**Problem to solve**
Look over the entries below. Report how many lines hold the word "feature", and only that.

**Records for this task**

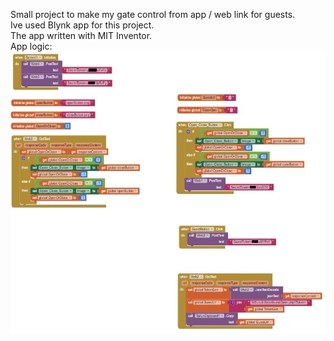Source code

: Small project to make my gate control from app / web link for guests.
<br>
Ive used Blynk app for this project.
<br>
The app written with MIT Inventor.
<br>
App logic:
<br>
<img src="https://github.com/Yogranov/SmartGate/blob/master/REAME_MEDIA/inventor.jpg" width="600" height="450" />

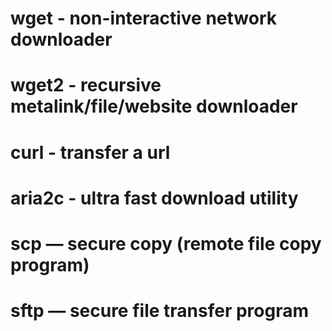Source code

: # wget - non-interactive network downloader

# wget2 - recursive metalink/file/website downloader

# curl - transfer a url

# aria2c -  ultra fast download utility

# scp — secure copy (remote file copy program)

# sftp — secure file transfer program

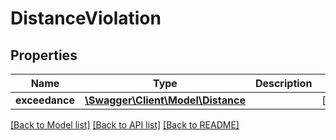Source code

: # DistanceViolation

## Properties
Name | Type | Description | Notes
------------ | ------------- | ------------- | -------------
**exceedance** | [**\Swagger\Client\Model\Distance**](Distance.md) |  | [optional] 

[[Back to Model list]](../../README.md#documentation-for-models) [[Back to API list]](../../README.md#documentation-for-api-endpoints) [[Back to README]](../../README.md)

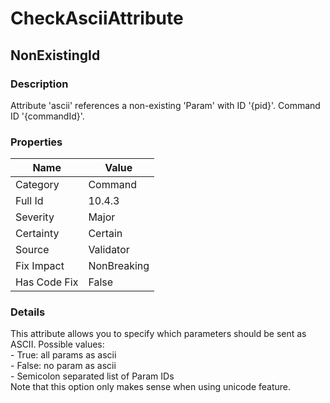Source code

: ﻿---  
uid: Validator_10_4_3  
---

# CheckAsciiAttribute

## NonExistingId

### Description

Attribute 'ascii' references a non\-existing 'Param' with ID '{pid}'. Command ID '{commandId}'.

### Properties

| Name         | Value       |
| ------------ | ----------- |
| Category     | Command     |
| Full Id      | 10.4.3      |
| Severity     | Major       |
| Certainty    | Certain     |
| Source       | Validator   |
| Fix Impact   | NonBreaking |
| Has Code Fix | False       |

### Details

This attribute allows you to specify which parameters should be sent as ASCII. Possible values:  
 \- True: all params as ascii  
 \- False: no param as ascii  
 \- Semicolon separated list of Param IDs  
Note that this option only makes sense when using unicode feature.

---

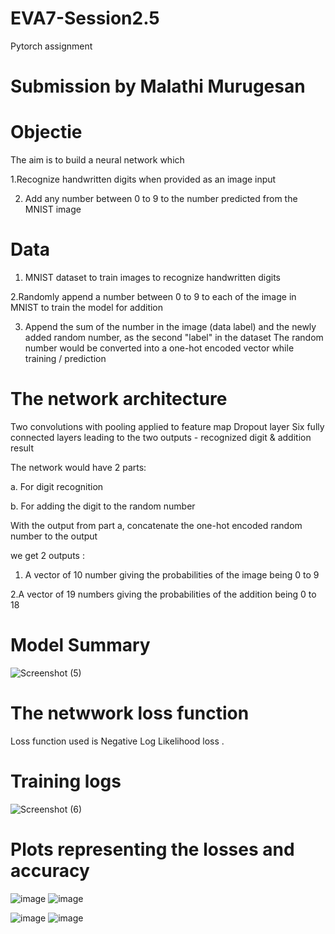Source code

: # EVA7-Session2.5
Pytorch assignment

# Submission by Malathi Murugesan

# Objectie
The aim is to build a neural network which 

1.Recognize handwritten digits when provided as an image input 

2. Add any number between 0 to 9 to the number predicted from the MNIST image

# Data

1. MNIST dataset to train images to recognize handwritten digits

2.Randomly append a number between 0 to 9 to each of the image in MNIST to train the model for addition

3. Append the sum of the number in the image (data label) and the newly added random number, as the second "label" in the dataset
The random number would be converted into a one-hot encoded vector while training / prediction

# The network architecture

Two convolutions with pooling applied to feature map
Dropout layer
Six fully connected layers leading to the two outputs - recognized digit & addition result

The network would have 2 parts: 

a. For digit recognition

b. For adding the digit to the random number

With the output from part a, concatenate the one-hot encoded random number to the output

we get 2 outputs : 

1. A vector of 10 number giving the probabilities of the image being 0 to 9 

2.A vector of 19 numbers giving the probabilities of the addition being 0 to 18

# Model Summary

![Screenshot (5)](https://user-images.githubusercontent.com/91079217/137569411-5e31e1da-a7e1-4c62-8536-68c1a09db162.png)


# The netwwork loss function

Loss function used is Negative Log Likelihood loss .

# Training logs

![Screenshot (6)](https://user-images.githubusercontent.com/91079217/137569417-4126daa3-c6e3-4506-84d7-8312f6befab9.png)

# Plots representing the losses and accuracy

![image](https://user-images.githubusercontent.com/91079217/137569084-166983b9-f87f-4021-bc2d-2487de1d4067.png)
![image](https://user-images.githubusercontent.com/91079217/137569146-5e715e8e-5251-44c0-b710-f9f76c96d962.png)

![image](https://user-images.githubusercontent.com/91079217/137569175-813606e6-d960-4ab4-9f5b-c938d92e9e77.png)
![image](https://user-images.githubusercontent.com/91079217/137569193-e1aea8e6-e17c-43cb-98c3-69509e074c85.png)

**Answer space**
2